RPC connection idleness timeout should be independent of request timeout

nacl opened this issue 5 years ago · comments

Is your feature request related to a problem? Please describe.

I've noticed that SMF connections time out when left alone for a while. What I've also noticed is that RPCs also time out at the same rate, which provides little options to support having long-lived persistent connections but with having relatively short request timeouts.
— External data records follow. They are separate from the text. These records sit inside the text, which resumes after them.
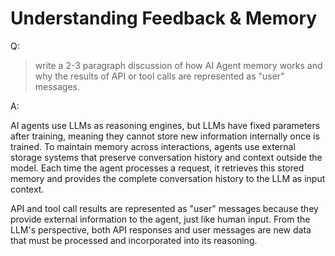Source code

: # Understanding Feedback & Memory

Q:
> write a 2-3 paragraph discussion of how AI Agent memory works and why the results of API or tool calls are represented as "user" messages.

A:

AI agents use LLMs as reasoning engines, but LLMs have fixed parameters after training, meaning they cannot store new information internally once is trained. To maintain memory across interactions, agents use external storage systems that preserve conversation history and context outside the model. Each time the agent processes a request, it retrieves this stored memory and provides the complete conversation history to the LLM as input context.

API and tool call results are represented as "user" messages because they provide external information to the agent, just like human input. From the LLM's perspective, both API responses and user messages are new data that must be processed and incorporated into its reasoning.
They are both currently configured using this value in rpc_client_opts (rpc_client.h):

  /// \ brief The default timeout PER connection body. After we
  /// parse the header of the connection we need to
  /// make sure that we at some point receive some
  /// bytes or expire the connection. Effectively infinite
  typename seastar::timer<>::duration recv_timeout = std::chrono::minutes(1);

Which maps to this in rpc_connection_limits (rpc_connection_limits.h):

 const timer_duration_t max_body_parsing_duration;

I'm not sure if separating these viable, because, at least according to my limited understanding, an RPC slot is effectively lost forever if an RPC never returns.

Describe the solution you'd like
Some way to independently configure connection and RPC timeouts.
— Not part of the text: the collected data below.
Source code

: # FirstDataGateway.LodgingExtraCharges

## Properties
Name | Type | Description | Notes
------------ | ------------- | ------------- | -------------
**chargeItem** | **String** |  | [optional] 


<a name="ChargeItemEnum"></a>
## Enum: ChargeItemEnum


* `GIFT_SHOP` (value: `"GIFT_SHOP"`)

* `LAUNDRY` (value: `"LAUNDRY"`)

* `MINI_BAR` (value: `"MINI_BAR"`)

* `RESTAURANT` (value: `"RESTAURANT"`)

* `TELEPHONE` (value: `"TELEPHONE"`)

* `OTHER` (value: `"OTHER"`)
Describe alternatives you've considered

None of these are really satisfactory IMO, as they add additional burden to the client software:

Something that would periodically check if the connection is alive, and reopen it if it isn't.

This would block requests waiting for a TCP connection to come up, and force complexity upon requests that are waiting for the RPC connection to be restarted.
Reopening the connection when needed upon closure.
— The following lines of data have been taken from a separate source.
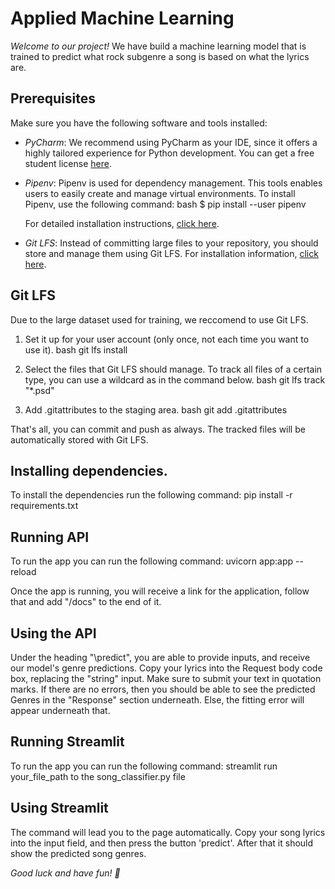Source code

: # Applied Machine Learning

*Welcome to our project!* 
We have build a machine learning model that is trained to predict what rock subgenre a song is based on what the lyrics are.

## Prerequisites
Make sure you have the following software and tools installed:

- *PyCharm*: We recommend using PyCharm as your IDE, since it offers a highly tailored experience for Python development. You can get a free student license [here](https://www.jetbrains.com/community/education/#students/).

- *Pipenv*: Pipenv is used for dependency management. This tools enables users to easily create and manage virtual environments. To install Pipenv, use the following command:
    bash
    $ pip install --user pipenv
    
    For detailed installation instructions, [click here](https://pipenv.pypa.io/en/latest/installation.html).

- *Git LFS*: Instead of committing large files to your repository, you should store and manage them using Git LFS. For installation information, [click here](https://github.com/git-lfs/git-lfs?utm_source=gitlfs_site&utm_medium=installation_link&utm_campaign=gitlfs#installing).

## Git LFS
Due to the large dataset used for training, we reccomend to use Git LFS.

1. Set it up for your user account (only once, not each time you want to use it).
    bash
    git lfs install
    
2. Select the files that Git LFS should manage. To track all files of a certain type, you can use a wildcard as in the command below.
    bash
   git lfs track "*.psd"
    
3. Add .gitattributes to the staging area.
    bash
    git add .gitattributes
    
That's all, you can commit and push as always. The tracked files will be automatically stored with Git LFS.

## Installing dependencies.
To install the dependencies run the following command:
pip install -r requirements.txt

## Running API
To run the app you can run the following command: 
uvicorn app:app --reload

Once the app is running, you will receive a link for the application, follow that and add "/docs" to the end of it.

## Using the API
Under the heading "\predict", you are able to provide inputs, and receive our model's genre predictions. Copy your lyrics into the Request body code box, replacing the "string" input. Make sure to submit your text in quotation marks. If there are no errors, then you should be able to see the predicted Genres in the "Response" section underneath. Else, the fitting error will appear underneath that.

## Running Streamlit
To run the app you can run the following command: 
streamlit run your_file_path to the song_classifier.py file

## Using Streamlit
The command will lead you to the page automatically. Copy your song lyrics into the input field, and then press the button 'predict'. After that it should show the predicted song genres. 

*Good luck and have fun! 🚀*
This has the same problems as the previous one.

This one is another possibility, but it may not be easy to implement:

A periodic "heartbeat" sent from the client to the server.

This wouldn't really solve the problem without a way to configure connection closure timeouts, although that burden could be pushed onto the developer using the library.

As it currently stands (and as I understand), this would require a custom client and server RPC. This (AFAICT) would need to be done for every RPC connection to keep it active.

Thoughts on this would be greatly appreciated; this is by no means a trivial problem.

Alexander Gallego · Answer 1 · Wed Mar 13 2019 10:10:37 GMT+0800 (China Standard Time)

@nacl have you considered playing w/ these:

https://github.com/smfrpc/smf/blob/master/src/include/smf/rpc_server_connection.h#L15-L61

Alexander Gallego · Answer 2 · Wed Mar 13 2019 10:20:40 GMT+0800 (China Standard Time)

I think if you conffigure the above settings with:

std::numeric_limits<int>::max() for count of keepalives and both keep alives & probes to be < client timeout. it should work out.

I'm pretty sure this is supposed to be handled at the TCP level tho.

Now, there is an interesting set of functions that you can write that are generic for example,

// in pseudocode
template<typename Func>
auto do_with_retries(Func f, int retry_count = 3) -> decltype(std::result_of_t(f())) {
             return seastar::repeat_until( [ ] { bool condition },
                                          std::forward<Func>(f) ):
}

So we can have a library of RPC::Client specific drivers. One for retries, one for auto reconnect, one for every form of recoverable failure.

They become reusable components applicable to all drivers.

That way you get function composition.

return smf::with_retries( smf_reconnect ( [ ] lambda ), 3 /*retries*/);

Alexander Gallego · Answer 3 · Wed Apr 17 2019 08:17:34 GMT+0800 (China Standard Time)

@nacl let me know if #350 comment makes sense.